What, you want a longer review? Oh, all right...
Our Mutual Friend is Charles Dickens' last completed novel, and it's long been my favourite. It follows a large cast of characters, from the nouveau-riche Veneerings with their society dinners to old, poor Betty Higden, whose one remaining goal in life is to stay out of the workhouse. All of them are in some way connected to the murder of John Harmon, heir to a massive fortune which on the event of his death passes to the worthy Boffins...and so the story begins, launching us into a London that is rich and poor at the same time, a London where the great river Thames links the destinies of all its citizens, a London rife with greed and hypocrisy and meanness, but also with compassion and friendliness and love.

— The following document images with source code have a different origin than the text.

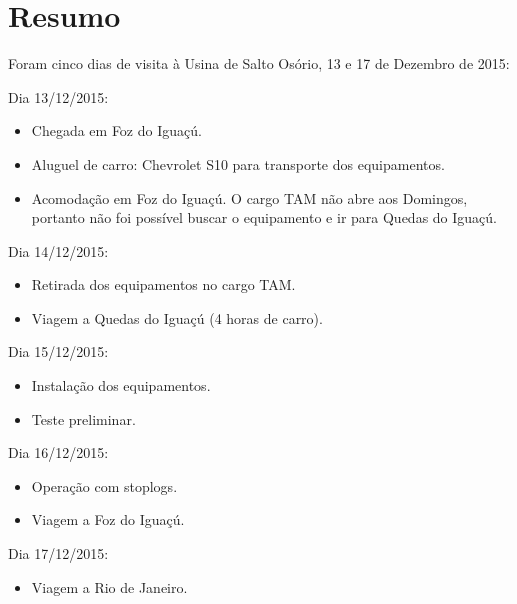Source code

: \section{Resumo}
Foram cinco dias de visita à Usina de Salto Osório, 13 e 17 de Dezembro de 2015:

Dia 13/12/2015:
\begin{itemize}
  \item Chegada em Foz do Iguaçú.
  \item Aluguel de carro: Chevrolet S10 para transporte dos equipamentos.
  \item Acomodação em Foz do Iguaçú. O cargo TAM não abre aos Domingos, portanto
  não foi possível buscar o equipamento e ir para Quedas do Iguaçú.
\end{itemize}

Dia 14/12/2015:
\begin{itemize}
  \item Retirada dos equipamentos no cargo TAM.
  \item Viagem a Quedas do Iguaçú (4 horas de carro).
\end{itemize}

Dia 15/12/2015:
\begin{itemize}
  \item Instalação dos equipamentos.
  \item Teste preliminar.
\end{itemize}

Dia 16/12/2015:
\begin{itemize}
  \item Operação com stoplogs.
  \item Viagem a Foz do Iguaçú.
\end{itemize}

Dia 17/12/2015:
\begin{itemize}
  \item Viagem a Rio de Janeiro.
\end{itemize}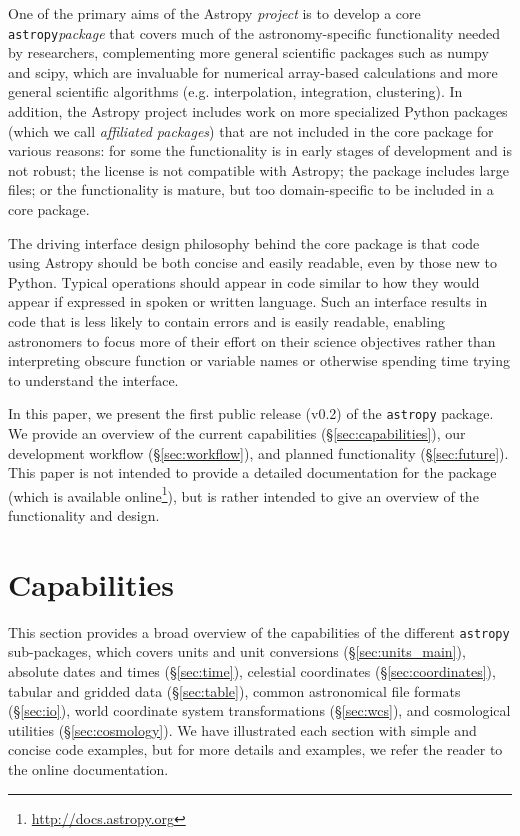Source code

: \documentclass[traditabstract]{aa}
\newcommand{\astropy}{\texttt{astropy}\xspace}
\begin{document}
One of the primary aims of the Astropy \textit{project} is to develop a core
\astropy \textit{package} that covers much of the astronomy-specific
functionality needed by researchers, complementing more general scientific
packages such as \gls{numpy} and \gls{scipy}, which are invaluable for
numerical array-based calculations and more general scientific algorithms (e.g.
interpolation, integration, clustering). In addition, the Astropy project
includes work on more specialized Python packages (which we call
\textit{affiliated packages}) that are not included in the core package for
various reasons: for some the functionality is in early stages of development
and is not robust; the license is not compatible with Astropy; the package
includes large files; or the functionality is mature, but too domain-specific
to be included in a core package.

The driving interface design philosophy behind the core package is that code
using Astropy should be both concise and easily readable, even by those new to
Python. Typical operations should appear in code similar to how they would
appear if expressed in spoken or written language. Such an interface results in
code that is less likely to contain errors and is easily readable, enabling
astronomers to focus more of their effort on their science objectives rather
than interpreting obscure function or variable names or otherwise spending time
trying to understand the interface.

In this paper, we present the first public release (v0.2) of the \astropy
package. We provide an overview of the current capabilities
(\S\ref{sec:capabilities}), our development workflow (\S\ref{sec:workflow}),
and planned functionality (\S\ref{sec:future}). This paper is not intended to
provide a detailed documentation for the package (which is available
online\footnote{\url{http://docs.astropy.org}}), but is rather intended to give
an overview of the functionality and design.

\section{Capabilities}

This section provides a broad overview of the capabilities of the different
\astropy sub-packages, which covers units and unit conversions
(\S\ref{sec:units_main}), absolute dates and times (\S\ref{sec:time}),
celestial coordinates (\S\ref{sec:coordinates}), tabular and gridded data
(\S\ref{sec:table}), common astronomical file formats (\S\ref{sec:io}), world
coordinate system transformations (\S\ref{sec:wcs}), and cosmological utilities
(\S\ref{sec:cosmology}). We have illustrated each section with simple and
concise code examples, but for more details and examples, we refer the reader
to the online documentation\footnotemark[4].
\end{document}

In every Dickens novel I've ever read, there's inevitably been a character with whom I've fallen in love. Herbert Pocket in Great Expectations, Sam Weller in The Pickwick Papers, Walter Gay in Dombey and Son. In Our Mutual Friend, it's the indolent lawyers Eugene Wrayburn and Mortimer Lightwood. They just make me laugh. All the time. And they're not perfect - they're lazy and often manipulative - but they are real, and gentlemanly, and, well, just hilarious in a sardonic, English way.
This isn't a very coherent review, I realise. Basically, this book is wonderful, if you have the patience for it.